Но Гислена все-таки оставалась верна своей гордой натуре — она не стала просить прощения за проступок, который она теперь искупала, — не сделала того, чего так ждала ее мать. Мольбу эту можно было только прочесть в ее слезах, — сомкнутые губы упорно молчали. Эта девушка с поистине мужским характером, которой выпало на долю искупать собою возвышение Рассанфоссов, которую ежедневное общение с окружающей ее эгоистической, лживой жизнью роковым образом толкнуло на путь греха, эта жертва, принесенная на алтарь миллионов, дабы предотвратить неизбежную гибель рода, подняла голову первой. Нежным движением руки она осушила глаза своей вновь обретенной маме и сказала ей:
— Если до сих пор я еще колебалась, то сейчас я на все решилась. Ты увидишь, мама, какой я буду сильной.

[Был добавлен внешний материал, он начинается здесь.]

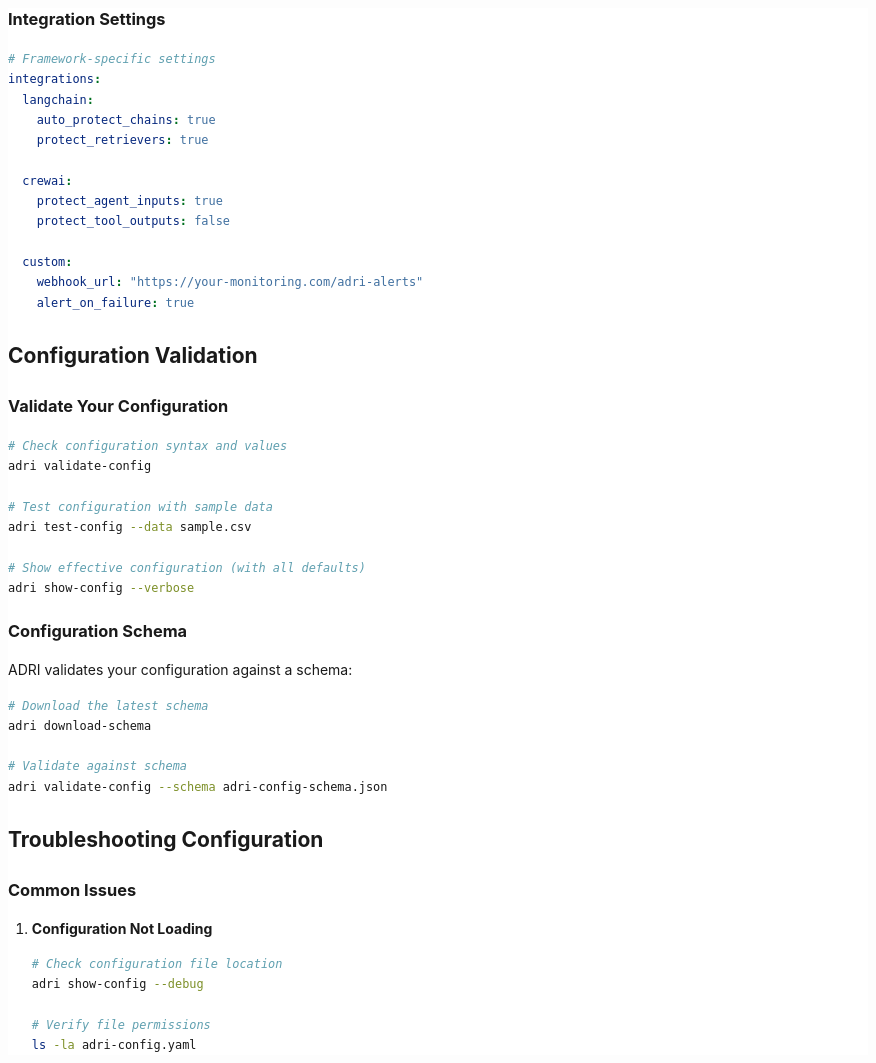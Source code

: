 ### Integration Settings

```yaml
# Framework-specific settings
integrations:
  langchain:
    auto_protect_chains: true
    protect_retrievers: true
    
  crewai:
    protect_agent_inputs: true
    protect_tool_outputs: false
    
  custom:
    webhook_url: "https://your-monitoring.com/adri-alerts"
    alert_on_failure: true
```

## Configuration Validation

### Validate Your Configuration

```bash
# Check configuration syntax and values
adri validate-config

# Test configuration with sample data
adri test-config --data sample.csv

# Show effective configuration (with all defaults)
adri show-config --verbose
```

### Configuration Schema

ADRI validates your configuration against a schema:

```bash
# Download the latest schema
adri download-schema

# Validate against schema
adri validate-config --schema adri-config-schema.json
```

## Troubleshooting Configuration

### Common Issues

1. **Configuration Not Loading**
   ```bash
   # Check configuration file location
   adri show-config --debug
   
   # Verify file permissions
   ls -la adri-config.yaml
   ```
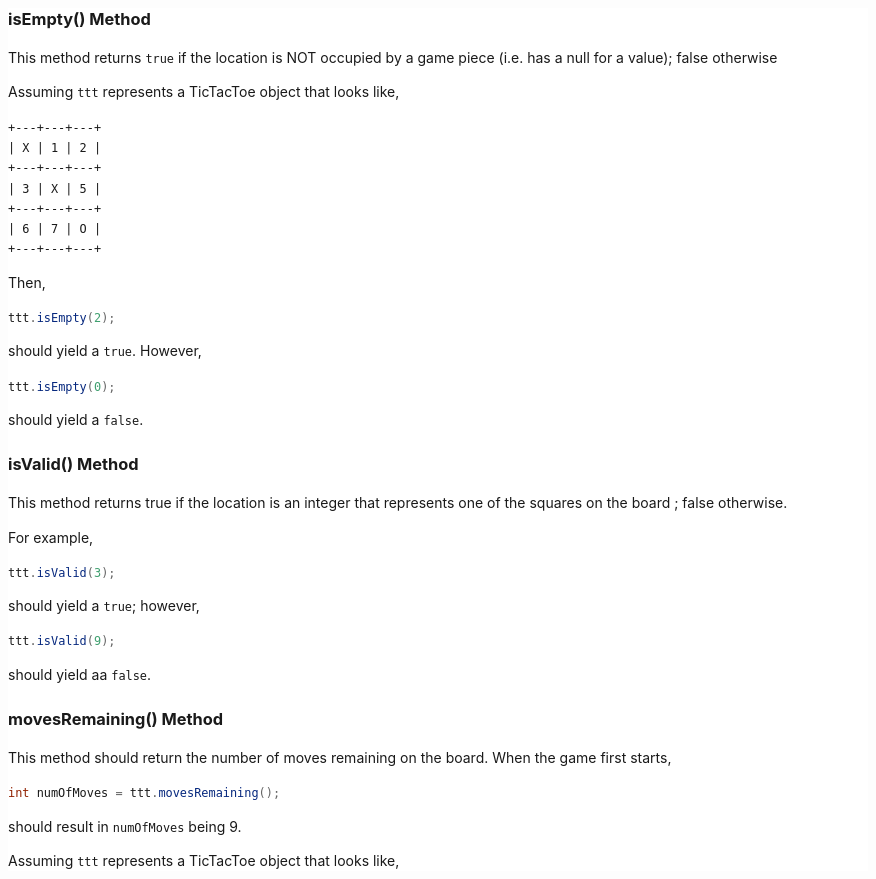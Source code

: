 ### isEmpty() Method

This method returns `true` if the location is NOT occupied by a game piece (i.e. has a null for a value); false otherwise

Assuming ```ttt``` represents a TicTacToe object that looks like,

```
+---+---+---+
| X | 1 | 2 |
+---+---+---+
| 3 | X | 5 |
+---+---+---+
| 6 | 7 | O |
+---+---+---+
```
Then,

```java
ttt.isEmpty(2);
```

should yield a ```true```.  However, 

```java
ttt.isEmpty(0);
```

should yield a ```false```.

### isValid() Method

This method returns true if the location is an integer that represents one of the squares on the board ; false otherwise.   

For example,

```java
ttt.isValid(3);
```

should yield a ```true```; however, 

```java
ttt.isValid(9);
```

should yield aa ```false```.

### movesRemaining() Method

This method should return the number of moves remaining on the board.  When the game first starts,

```java
int numOfMoves = ttt.movesRemaining();
```

should result in ```numOfMoves``` being 9.

Assuming ```ttt``` represents a TicTacToe object that looks like,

И, понизив голос, она добавила:
— К тому же никакое горе не вечно.
После этой тяжелой сцены, которая наложила неизгладимый след на всю их дальнейшую жизнь, г-жа Рассанфосс была уже не в силах оставаться наедине со своими мыслями. Несмотря на то, что у нее было множество дел по дому, она захотела провести остаток дня с Гисленой.
— Мамочка, — сказала ей дочь, прощаясь с ней вечером, нежно и с горечью в голосе, — поди отдохни, прошу тебя, даже требую. Разве ты уже не сделала для меня все, что еще можно было сделать? Сегодняшний день мы ведь с тобою провели возле гроба.
Когда Аделаида вернулась к себе, чтобы лечь спать, муж ее отдавал последние приказания лакею.
— А что, отнесли в церковь померанцевые деревья? Поставили? С обеих сторон? Да, не забудь еще, скажи кучеру, что первые экипажи надо отправить на станцию в восемь часов… Ах! — сказал он жене. — Теперь все эти заботы уже позади! Ну что? — спросил он. — Она все еще не в духе? Все еще недовольна?
— Нет, все переменилось, — ответила жена. — Можно было подумать, что виновата во всем я.
Наступило молчание. Потом Жан-Элуа, походив некоторое время взад и вперед по комнате, остановился и, словно над чем-то раздумывая, уронил:
— Признайся, ты ведь ее простила, материнское сердце не выдержало?